[Dataset records]
--- --- ---

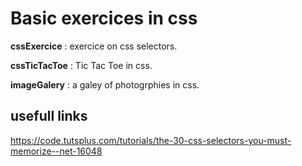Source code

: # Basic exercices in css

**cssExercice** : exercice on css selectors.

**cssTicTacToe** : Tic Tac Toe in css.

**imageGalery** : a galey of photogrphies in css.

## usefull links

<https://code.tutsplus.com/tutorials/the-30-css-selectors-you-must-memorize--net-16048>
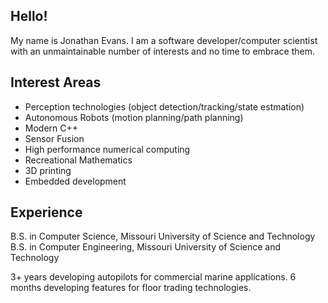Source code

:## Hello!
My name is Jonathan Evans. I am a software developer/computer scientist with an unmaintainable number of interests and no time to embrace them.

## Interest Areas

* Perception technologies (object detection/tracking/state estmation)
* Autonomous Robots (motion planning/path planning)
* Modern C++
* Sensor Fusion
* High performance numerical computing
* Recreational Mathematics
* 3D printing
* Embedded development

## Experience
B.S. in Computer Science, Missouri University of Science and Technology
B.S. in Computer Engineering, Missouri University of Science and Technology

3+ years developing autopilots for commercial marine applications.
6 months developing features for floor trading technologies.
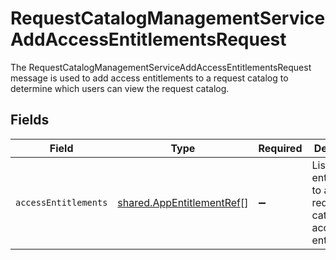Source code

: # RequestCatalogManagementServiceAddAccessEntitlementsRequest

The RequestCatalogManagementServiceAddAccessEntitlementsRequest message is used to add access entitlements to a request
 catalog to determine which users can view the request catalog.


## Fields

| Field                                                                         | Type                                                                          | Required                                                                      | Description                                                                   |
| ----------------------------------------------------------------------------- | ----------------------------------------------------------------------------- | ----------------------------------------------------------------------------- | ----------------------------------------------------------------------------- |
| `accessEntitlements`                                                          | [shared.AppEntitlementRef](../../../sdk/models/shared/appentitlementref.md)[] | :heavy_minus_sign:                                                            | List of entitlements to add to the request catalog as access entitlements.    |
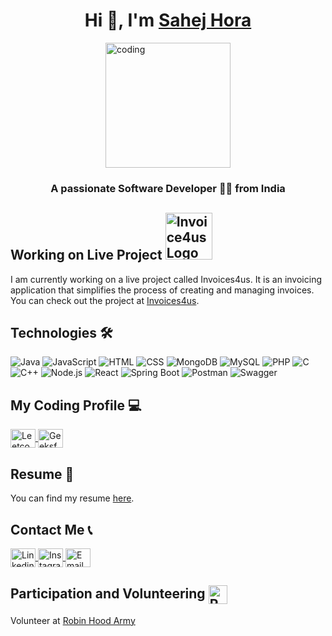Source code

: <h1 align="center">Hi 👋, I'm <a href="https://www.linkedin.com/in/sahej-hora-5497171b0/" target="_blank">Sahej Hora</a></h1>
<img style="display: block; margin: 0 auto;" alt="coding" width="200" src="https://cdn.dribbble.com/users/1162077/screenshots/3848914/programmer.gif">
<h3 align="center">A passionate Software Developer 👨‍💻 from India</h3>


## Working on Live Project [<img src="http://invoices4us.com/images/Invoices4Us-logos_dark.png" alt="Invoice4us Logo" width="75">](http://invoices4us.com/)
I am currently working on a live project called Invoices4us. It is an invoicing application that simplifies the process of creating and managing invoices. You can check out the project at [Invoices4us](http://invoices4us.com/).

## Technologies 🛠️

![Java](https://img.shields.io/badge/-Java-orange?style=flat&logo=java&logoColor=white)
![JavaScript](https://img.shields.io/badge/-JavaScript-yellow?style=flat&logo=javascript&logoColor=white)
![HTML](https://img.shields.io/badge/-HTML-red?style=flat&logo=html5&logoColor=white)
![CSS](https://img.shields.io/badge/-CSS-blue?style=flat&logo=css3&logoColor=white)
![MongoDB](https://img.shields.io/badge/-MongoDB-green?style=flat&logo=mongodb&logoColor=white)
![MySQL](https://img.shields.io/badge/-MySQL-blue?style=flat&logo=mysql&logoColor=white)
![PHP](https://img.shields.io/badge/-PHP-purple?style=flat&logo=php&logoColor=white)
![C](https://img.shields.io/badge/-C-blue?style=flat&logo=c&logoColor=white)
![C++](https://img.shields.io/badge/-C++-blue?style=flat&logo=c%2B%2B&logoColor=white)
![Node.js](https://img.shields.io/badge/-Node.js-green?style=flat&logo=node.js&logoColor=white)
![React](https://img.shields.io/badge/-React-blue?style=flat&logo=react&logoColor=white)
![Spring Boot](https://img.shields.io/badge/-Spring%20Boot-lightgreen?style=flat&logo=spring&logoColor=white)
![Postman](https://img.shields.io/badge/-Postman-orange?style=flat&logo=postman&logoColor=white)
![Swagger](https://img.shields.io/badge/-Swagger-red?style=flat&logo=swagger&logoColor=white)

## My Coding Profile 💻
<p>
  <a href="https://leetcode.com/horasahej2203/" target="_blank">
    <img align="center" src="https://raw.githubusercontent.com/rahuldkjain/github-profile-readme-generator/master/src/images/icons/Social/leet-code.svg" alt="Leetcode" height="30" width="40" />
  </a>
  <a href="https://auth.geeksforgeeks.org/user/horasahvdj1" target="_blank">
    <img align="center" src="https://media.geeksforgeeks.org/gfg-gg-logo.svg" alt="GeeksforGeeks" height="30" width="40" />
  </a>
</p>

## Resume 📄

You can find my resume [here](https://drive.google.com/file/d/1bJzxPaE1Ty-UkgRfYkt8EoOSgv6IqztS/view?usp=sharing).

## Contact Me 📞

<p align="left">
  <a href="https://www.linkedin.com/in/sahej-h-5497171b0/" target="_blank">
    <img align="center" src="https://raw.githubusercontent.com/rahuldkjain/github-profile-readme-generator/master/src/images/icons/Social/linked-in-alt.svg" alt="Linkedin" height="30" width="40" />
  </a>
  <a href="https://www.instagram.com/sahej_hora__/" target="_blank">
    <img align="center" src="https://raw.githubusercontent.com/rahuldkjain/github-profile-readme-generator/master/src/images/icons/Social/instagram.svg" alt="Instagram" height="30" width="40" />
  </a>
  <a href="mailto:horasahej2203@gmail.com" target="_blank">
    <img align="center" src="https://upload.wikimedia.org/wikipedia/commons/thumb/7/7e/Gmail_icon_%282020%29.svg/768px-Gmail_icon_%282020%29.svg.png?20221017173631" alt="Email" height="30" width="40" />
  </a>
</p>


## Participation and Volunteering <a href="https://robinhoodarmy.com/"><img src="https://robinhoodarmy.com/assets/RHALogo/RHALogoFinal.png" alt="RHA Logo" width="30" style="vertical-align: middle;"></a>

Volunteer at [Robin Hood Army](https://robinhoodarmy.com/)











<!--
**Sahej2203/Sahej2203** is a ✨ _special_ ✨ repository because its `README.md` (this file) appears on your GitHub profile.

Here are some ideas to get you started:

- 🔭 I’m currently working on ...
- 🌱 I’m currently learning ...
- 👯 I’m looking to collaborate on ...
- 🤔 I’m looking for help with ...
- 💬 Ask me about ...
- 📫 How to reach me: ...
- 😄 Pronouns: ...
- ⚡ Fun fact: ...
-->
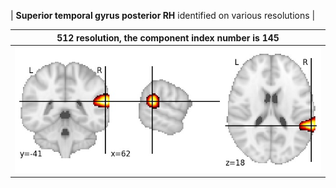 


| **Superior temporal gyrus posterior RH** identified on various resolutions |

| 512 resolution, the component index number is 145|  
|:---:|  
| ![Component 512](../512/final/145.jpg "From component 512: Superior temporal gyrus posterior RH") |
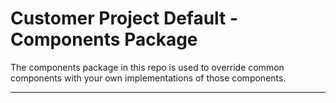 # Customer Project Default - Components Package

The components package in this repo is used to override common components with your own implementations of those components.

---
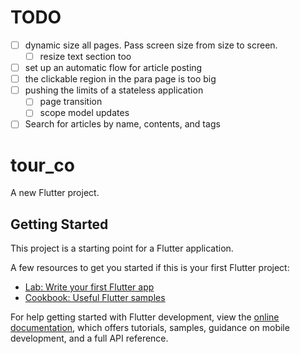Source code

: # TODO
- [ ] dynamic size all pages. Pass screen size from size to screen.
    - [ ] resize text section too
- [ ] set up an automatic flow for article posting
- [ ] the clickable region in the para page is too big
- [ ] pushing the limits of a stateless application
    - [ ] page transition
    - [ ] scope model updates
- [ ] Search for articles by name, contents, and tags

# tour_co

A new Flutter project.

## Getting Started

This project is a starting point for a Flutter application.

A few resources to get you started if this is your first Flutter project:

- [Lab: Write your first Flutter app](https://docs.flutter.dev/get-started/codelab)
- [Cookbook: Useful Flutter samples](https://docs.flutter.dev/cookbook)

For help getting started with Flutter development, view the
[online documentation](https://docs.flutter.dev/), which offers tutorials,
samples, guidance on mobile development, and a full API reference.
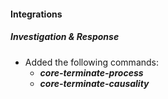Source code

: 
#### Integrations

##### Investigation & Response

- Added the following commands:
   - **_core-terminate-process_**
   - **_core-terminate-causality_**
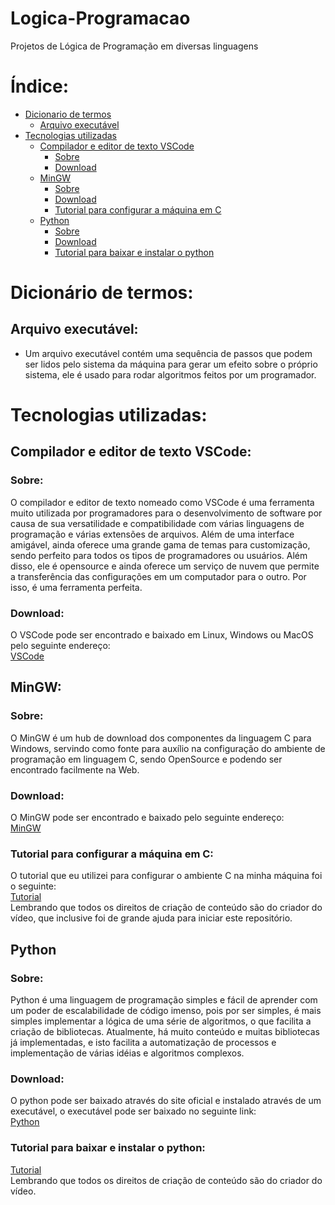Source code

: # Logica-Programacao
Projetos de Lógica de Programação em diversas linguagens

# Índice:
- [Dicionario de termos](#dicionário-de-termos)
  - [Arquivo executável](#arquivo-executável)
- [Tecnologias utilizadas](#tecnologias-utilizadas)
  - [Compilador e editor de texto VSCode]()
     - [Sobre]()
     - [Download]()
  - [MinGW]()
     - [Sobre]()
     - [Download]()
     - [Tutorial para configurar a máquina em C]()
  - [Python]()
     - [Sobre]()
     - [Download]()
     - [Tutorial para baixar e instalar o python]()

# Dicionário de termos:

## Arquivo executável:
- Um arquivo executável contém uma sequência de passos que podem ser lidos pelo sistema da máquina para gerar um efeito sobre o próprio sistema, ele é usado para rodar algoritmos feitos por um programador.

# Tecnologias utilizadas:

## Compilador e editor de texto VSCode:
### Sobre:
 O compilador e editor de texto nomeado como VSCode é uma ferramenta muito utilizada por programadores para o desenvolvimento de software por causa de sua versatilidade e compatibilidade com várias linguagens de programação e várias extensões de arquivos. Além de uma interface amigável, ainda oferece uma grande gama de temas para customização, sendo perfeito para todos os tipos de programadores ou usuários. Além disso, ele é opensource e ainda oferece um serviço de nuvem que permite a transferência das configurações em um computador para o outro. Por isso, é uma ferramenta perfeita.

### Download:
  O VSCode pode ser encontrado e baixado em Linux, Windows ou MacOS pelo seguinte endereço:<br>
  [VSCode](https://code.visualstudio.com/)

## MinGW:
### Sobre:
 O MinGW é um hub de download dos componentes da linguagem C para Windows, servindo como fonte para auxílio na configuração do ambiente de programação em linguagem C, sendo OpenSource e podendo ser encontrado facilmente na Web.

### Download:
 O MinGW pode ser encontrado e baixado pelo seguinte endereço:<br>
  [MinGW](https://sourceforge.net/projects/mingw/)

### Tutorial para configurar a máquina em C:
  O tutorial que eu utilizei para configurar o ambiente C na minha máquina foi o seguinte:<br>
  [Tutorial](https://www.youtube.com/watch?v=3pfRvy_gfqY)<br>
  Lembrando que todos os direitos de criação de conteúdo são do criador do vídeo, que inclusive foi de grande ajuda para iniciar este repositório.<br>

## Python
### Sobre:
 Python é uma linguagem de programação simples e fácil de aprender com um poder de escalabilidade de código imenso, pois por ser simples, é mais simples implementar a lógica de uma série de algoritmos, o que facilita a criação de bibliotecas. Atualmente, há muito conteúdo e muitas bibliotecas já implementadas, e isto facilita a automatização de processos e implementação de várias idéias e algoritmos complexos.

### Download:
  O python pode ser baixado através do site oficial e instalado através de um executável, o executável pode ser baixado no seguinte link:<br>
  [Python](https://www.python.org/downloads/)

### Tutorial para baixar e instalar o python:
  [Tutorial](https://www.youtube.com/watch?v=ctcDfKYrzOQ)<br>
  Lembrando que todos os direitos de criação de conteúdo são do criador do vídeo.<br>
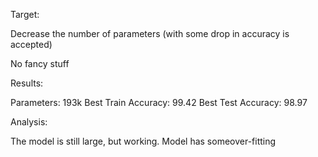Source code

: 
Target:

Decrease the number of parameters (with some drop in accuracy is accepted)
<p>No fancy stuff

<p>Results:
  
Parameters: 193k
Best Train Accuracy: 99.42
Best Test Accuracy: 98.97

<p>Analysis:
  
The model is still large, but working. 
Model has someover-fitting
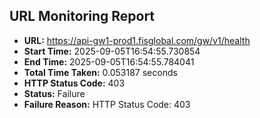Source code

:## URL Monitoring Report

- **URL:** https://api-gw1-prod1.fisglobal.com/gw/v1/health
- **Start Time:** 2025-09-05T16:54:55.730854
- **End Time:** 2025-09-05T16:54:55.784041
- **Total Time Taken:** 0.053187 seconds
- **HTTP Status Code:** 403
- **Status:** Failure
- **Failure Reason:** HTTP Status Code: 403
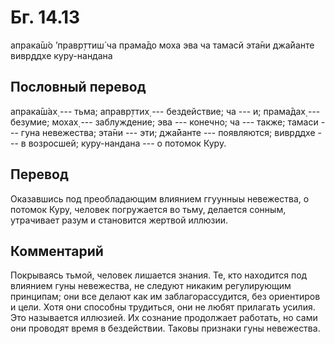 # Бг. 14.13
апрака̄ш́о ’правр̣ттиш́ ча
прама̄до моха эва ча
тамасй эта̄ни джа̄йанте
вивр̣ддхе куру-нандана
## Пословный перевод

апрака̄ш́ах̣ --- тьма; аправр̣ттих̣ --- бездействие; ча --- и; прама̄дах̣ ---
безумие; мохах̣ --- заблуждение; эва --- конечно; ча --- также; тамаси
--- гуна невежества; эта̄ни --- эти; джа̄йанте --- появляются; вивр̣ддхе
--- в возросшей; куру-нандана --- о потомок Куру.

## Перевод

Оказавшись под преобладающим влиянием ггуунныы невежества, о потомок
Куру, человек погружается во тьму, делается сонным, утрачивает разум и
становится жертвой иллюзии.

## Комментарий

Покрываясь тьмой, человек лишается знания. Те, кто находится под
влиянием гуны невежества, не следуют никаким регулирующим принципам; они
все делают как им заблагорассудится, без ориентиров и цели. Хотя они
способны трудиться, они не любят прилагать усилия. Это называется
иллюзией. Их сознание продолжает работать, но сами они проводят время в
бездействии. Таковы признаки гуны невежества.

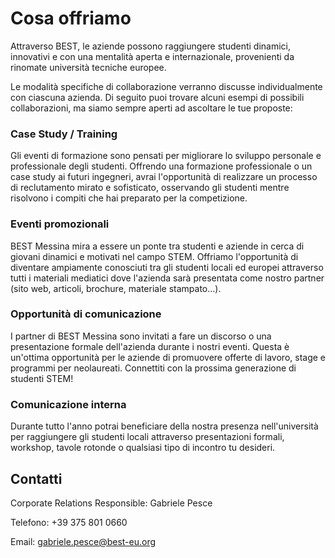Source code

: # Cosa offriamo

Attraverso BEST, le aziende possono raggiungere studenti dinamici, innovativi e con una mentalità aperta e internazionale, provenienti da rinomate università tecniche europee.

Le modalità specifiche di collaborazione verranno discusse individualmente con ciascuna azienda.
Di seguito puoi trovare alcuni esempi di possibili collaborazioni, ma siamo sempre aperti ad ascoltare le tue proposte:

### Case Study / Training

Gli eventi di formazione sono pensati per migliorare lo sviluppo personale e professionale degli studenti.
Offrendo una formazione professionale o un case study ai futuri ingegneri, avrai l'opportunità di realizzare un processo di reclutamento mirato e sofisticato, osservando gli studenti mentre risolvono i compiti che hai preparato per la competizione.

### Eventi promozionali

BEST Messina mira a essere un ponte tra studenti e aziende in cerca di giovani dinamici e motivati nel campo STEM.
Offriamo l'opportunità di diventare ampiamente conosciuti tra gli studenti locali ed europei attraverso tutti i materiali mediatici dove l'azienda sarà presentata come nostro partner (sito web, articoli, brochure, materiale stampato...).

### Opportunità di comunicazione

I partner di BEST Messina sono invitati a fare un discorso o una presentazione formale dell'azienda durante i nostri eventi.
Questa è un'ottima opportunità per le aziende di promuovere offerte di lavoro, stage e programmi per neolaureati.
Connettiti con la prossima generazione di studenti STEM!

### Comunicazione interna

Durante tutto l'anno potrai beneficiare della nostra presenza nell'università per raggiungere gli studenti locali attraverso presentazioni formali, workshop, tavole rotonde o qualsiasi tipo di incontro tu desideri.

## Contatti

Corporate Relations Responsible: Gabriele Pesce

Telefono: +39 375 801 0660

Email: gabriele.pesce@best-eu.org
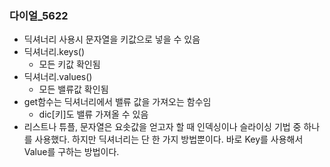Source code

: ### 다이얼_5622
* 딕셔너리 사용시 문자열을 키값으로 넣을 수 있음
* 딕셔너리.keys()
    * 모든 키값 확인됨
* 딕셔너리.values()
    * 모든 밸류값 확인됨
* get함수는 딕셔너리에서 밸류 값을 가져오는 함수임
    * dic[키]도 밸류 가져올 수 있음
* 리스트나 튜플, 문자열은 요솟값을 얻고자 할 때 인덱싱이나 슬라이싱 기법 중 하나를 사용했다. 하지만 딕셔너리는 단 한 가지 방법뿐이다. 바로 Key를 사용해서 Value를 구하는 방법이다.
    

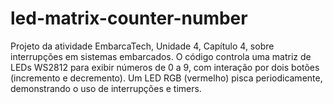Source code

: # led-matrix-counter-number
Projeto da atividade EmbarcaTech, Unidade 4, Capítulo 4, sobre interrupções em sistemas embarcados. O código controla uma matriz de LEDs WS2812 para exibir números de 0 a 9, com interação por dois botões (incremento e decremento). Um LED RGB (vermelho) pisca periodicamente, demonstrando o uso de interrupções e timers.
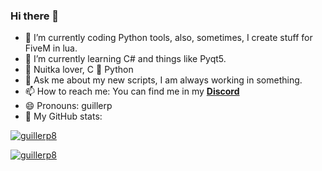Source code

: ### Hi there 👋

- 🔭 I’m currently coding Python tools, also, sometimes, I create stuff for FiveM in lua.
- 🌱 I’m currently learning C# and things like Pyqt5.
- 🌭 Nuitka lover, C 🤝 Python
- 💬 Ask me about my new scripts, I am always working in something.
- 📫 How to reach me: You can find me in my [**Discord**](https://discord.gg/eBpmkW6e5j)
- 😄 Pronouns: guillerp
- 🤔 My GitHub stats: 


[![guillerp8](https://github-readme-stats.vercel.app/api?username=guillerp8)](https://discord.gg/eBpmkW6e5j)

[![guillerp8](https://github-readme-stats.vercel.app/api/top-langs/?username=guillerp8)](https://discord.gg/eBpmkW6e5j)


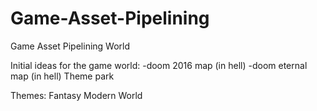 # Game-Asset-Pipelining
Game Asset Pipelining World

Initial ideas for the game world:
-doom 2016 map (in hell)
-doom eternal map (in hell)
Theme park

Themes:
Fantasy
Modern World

--- --- ---

> **WORK REQUEST**: Write out exactly the lines above between the one with "апрака̄ш́о ’правр̣ттиш́ ча" and the one with "Le modalità specifiche", inclusive, with pictures left out.

> **EXPECTED OUTPUT**:
апрака̄ш́о ’правр̣ттиш́ ча
прама̄до моха эва ча
тамасй эта̄ни джа̄йанте
вивр̣ддхе куру-нандана
## Пословный перевод

апрака̄ш́ах̣ --- тьма; аправр̣ттих̣ --- бездействие; ча --- и; прама̄дах̣ ---
безумие; мохах̣ --- заблуждение; эва --- конечно; ча --- также; тамаси
--- гуна невежества; эта̄ни --- эти; джа̄йанте --- появляются; вивр̣ддхе
--- в возросшей; куру-нандана --- о потомок Куру.

## Перевод

Оказавшись под преобладающим влиянием ггуунныы невежества, о потомок
Куру, человек погружается во тьму, делается сонным, утрачивает разум и
становится жертвой иллюзии.

## Комментарий

Покрываясь тьмой, человек лишается знания. Те, кто находится под
влиянием гуны невежества, не следуют никаким регулирующим принципам; они
все делают как им заблагорассудится, без ориентиров и цели. Хотя они
способны трудиться, они не любят прилагать усилия. Это называется
иллюзией. Их сознание продолжает работать, но сами они проводят время в
бездействии. Таковы признаки гуны невежества.

Source code

: # Cosa offriamo

Attraverso BEST, le aziende possono raggiungere studenti dinamici, innovativi e con una mentalità aperta e internazionale, provenienti da rinomate università tecniche europee.

Le modalità specifiche di collaborazione verranno discusse individualmente con ciascuna azienda.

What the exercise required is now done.